Hier geht es um griffige Hooks, reckende Fäuste und schüttelnde Haare, sonst nix. "Coming Home" haben bereits die Scorpions geträllert. Der hier platzierte gleichnamige Titeltrack ist hingegen ein Axxis-Unikat, Melodic Rock in Reinkultur und hart an der Kitsch-Grenze angesiedelt. In Verbindung mit dem knallharten Banger "Atlantica" wirkt das wie ein unschlüssiges Wechseln zwischen den Radiokanälen Rockland und Schlager.
"Love Will Shine For Everyone" macht passend, was nicht zusammen passt. "Like a diamond in the sun, love will shine for everyone" rangiert irgendwo zwischen Goethe und Gosse und dürfte sowohl in Wacken wie im Musikantenstadel eine gute Figur abgeben.
"Irish Way Of Life" ist nomen est omen mit reichlich Folk angereichert und beweist, dass man im Metal nur eine Augenklappe benötigt, um die Genre-Scheuklappen abzulegen. Harr und Cheers.
Mit ihrem Debüt "Kingdom Of The Night" veröffentlichten die Kumpels in Kutten ihren größten Erfolg, der mit seinem Metal-affinen Hardrock den Weg für 35 Jahre Stahlarbeit geebnet hat. "Lord Of Darkness" knüpft vom Titel an her an den Erstling an.
Die Lyrics künden vom ewigen Kampf zwischen Gut und Böse, Fantasy und Überleben, Metalsprech as its best. Wie wäre es mal mit ein wenig mehr Alltagsnähe? Wenn die wohlgenährte Nachbarskatze zum wiederholten Male ihre Morgentoilette im Hochbeet verrichtet, gäbe dies eine prima Hintergrundfolie für einen zünftigen und Ärger-katalysierenden Headbanging-Song ab. Auch auf cat, fat, dead lässt sich sehr gut reimen.
Das starke Statement "I Won't Sell My Soul" konterkarieren Oellers olle Kirmes-Synthies. Auf der Schlussrunde angekommen fahren Weiß und Co. beim Albumcloser auf der letzten Rille.
Auf Albumdistanz liefern die Recken aber ein authentisches Statement ihres Könnens ab. Dabei versprühen Axxis eine immense Spielfreude, von der sich der Autor 1995 als Zwölfjähriger bei Rock Am Ring selbst überzeugen konnte.

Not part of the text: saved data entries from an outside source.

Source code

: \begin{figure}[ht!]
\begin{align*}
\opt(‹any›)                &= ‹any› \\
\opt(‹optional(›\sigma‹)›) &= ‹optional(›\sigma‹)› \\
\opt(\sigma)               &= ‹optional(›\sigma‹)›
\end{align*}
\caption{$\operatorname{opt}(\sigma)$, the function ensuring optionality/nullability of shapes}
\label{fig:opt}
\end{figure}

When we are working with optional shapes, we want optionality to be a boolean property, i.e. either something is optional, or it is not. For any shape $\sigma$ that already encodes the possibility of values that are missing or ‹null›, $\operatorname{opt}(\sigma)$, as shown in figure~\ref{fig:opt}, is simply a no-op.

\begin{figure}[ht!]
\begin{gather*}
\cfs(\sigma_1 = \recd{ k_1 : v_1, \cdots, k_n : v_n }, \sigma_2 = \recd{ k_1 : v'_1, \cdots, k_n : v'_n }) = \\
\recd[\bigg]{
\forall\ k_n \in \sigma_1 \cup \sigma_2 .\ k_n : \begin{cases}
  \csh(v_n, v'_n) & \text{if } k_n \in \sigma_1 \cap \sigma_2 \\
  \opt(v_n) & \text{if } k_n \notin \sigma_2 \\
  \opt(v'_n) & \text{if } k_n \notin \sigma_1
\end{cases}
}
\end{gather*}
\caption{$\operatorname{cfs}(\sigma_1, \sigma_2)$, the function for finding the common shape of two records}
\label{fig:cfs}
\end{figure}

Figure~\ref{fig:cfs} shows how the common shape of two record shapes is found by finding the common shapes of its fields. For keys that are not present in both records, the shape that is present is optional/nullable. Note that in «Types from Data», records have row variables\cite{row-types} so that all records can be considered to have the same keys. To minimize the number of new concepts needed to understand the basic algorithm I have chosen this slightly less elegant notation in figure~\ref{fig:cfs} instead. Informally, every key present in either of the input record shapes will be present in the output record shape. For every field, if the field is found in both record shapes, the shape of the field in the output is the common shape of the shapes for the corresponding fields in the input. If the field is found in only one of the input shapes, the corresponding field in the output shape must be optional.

Somit fällt die Vorstellung schwer, dass nun der letzte Vorhang oder besser gesagt der Hammer fällt.
2 Kommentare
Die Langlebigkeit diverser teutonischen Metalacts der Achtziger verdient Respekt.
Keiner von denen wurde reich damit.
Hören kann man es trotzdem nicht mehr.
Die Übergänge zwischen Wacken und Musikantenstadl sind doch mittlerweile fließend.